PROBLEM DESCRIPTION: Every line of the data is to be reproduced exactly.

<<<<

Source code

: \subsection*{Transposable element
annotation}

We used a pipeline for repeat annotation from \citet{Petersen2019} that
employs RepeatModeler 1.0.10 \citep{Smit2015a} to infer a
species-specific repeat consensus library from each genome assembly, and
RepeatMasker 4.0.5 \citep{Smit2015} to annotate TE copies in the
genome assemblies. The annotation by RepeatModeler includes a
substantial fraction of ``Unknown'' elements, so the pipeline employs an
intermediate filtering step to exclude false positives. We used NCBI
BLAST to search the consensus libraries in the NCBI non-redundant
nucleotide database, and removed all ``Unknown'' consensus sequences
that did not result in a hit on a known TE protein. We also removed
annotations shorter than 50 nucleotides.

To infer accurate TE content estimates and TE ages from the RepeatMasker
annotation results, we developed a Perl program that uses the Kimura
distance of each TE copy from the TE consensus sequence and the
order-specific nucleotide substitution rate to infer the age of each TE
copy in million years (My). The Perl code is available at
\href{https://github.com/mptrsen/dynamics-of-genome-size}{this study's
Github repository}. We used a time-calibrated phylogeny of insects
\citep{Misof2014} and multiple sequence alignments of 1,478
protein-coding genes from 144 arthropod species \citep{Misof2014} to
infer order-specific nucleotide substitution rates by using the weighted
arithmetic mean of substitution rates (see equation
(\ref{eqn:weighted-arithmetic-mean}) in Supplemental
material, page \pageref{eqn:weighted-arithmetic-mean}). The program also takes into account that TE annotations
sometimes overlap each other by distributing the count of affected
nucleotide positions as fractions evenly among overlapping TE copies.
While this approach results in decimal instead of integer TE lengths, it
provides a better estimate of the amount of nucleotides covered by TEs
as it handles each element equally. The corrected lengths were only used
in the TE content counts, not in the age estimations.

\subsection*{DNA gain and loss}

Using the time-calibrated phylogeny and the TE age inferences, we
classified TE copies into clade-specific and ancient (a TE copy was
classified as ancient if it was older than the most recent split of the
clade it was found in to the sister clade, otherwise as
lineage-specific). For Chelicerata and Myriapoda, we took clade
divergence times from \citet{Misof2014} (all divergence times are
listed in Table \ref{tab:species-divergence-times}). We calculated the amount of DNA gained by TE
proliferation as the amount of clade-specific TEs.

>>>>

WRITTEN REPLY:
Source code

: \subsection*{Transposable element
annotation}

We used a pipeline for repeat annotation from \citet{Petersen2019} that
employs RepeatModeler 1.0.10 \citep{Smit2015a} to infer a
species-specific repeat consensus library from each genome assembly, and
RepeatMasker 4.0.5 \citep{Smit2015} to annotate TE copies in the
genome assemblies. The annotation by RepeatModeler includes a
substantial fraction of ``Unknown'' elements, so the pipeline employs an
intermediate filtering step to exclude false positives. We used NCBI
BLAST to search the consensus libraries in the NCBI non-redundant
nucleotide database, and removed all ``Unknown'' consensus sequences
that did not result in a hit on a known TE protein. We also removed
annotations shorter than 50 nucleotides.

To infer accurate TE content estimates and TE ages from the RepeatMasker
annotation results, we developed a Perl program that uses the Kimura
distance of each TE copy from the TE consensus sequence and the
order-specific nucleotide substitution rate to infer the age of each TE
copy in million years (My). The Perl code is available at
\href{https://github.com/mptrsen/dynamics-of-genome-size}{this study's
Github repository}. We used a time-calibrated phylogeny of insects
\citep{Misof2014} and multiple sequence alignments of 1,478
protein-coding genes from 144 arthropod species \citep{Misof2014} to
infer order-specific nucleotide substitution rates by using the weighted
arithmetic mean of substitution rates (see equation
(\ref{eqn:weighted-arithmetic-mean}) in Supplemental
material, page \pageref{eqn:weighted-arithmetic-mean}). The program also takes into account that TE annotations
sometimes overlap each other by distributing the count of affected
nucleotide positions as fractions evenly among overlapping TE copies.
While this approach results in decimal instead of integer TE lengths, it
provides a better estimate of the amount of nucleotides covered by TEs
as it handles each element equally. The corrected lengths were only used
in the TE content counts, not in the age estimations.

\subsection*{DNA gain and loss}

Using the time-calibrated phylogeny and the TE age inferences, we
classified TE copies into clade-specific and ancient (a TE copy was
classified as ancient if it was older than the most recent split of the
clade it was found in to the sister clade, otherwise as
lineage-specific). For Chelicerata and Myriapoda, we took clade
divergence times from \citet{Misof2014} (all divergence times are
listed in Table \ref{tab:species-divergence-times}). We calculated the amount of DNA gained by TE
proliferation as the amount of clade-specific TEs.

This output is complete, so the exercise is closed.